Collected data:
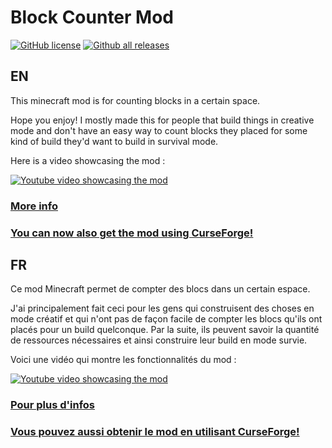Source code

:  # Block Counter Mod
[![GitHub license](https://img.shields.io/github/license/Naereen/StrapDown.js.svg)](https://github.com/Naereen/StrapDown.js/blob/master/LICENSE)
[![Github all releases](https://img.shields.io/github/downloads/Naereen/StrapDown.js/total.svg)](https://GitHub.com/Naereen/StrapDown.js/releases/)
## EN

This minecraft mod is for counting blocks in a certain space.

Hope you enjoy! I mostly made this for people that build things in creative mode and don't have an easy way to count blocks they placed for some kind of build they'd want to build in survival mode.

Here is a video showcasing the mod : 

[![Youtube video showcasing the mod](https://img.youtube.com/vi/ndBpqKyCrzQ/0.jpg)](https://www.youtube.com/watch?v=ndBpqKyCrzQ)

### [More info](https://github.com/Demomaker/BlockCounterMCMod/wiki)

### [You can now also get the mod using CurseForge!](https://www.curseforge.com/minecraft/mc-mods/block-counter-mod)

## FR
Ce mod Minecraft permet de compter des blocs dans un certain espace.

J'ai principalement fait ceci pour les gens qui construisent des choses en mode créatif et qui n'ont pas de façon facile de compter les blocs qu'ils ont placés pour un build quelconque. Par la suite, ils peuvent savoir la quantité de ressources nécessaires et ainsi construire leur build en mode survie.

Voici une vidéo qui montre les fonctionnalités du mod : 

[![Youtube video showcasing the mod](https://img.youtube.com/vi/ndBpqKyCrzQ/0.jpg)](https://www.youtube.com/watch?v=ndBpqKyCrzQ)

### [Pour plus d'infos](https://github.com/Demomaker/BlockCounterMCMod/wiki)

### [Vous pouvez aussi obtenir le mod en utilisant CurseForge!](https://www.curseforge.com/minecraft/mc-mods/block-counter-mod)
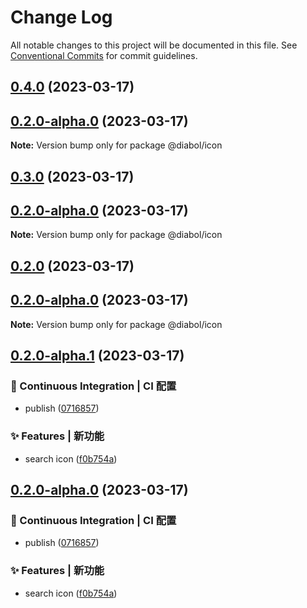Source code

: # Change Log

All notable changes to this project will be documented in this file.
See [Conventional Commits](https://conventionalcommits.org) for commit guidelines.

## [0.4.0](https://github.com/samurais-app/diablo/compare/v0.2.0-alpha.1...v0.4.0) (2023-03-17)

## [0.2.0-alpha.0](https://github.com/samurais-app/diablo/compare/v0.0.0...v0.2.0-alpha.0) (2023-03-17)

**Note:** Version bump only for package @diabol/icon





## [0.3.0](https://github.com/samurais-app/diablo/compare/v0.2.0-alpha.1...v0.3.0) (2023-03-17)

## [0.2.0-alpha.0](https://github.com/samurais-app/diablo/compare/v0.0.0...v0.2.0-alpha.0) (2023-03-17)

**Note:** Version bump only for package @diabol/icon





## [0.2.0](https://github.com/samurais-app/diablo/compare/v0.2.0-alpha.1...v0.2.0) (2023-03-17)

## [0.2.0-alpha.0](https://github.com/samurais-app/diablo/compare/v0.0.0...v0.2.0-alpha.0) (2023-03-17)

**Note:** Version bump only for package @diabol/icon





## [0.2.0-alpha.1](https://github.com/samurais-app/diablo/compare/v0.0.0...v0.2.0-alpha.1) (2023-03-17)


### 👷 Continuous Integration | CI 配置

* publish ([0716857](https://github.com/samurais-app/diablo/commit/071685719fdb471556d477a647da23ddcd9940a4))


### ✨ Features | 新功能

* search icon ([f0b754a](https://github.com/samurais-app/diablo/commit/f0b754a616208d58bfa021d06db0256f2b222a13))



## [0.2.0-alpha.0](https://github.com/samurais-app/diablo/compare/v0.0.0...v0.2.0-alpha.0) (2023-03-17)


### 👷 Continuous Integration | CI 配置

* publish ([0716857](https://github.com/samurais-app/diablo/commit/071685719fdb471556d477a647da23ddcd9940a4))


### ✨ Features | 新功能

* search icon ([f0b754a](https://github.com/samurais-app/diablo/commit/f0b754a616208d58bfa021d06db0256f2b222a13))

==

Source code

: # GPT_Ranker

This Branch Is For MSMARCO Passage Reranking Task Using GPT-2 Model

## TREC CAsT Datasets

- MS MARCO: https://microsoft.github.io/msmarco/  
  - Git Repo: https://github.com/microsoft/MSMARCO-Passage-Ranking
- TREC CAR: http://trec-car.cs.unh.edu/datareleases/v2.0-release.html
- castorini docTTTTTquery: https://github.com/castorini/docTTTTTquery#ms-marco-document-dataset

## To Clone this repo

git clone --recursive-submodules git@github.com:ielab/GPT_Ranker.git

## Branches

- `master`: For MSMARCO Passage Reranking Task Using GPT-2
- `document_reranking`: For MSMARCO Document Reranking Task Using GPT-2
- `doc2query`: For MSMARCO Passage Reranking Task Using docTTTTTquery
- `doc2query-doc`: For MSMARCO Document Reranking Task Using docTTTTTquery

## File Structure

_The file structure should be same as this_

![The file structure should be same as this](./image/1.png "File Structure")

■ ACTIVITY:
Go through the data and show every line where "should" occurs.

■ TASK ANSWER:
_The file structure should be same as this_
![The file structure should be same as this](./image/1.png "File Structure")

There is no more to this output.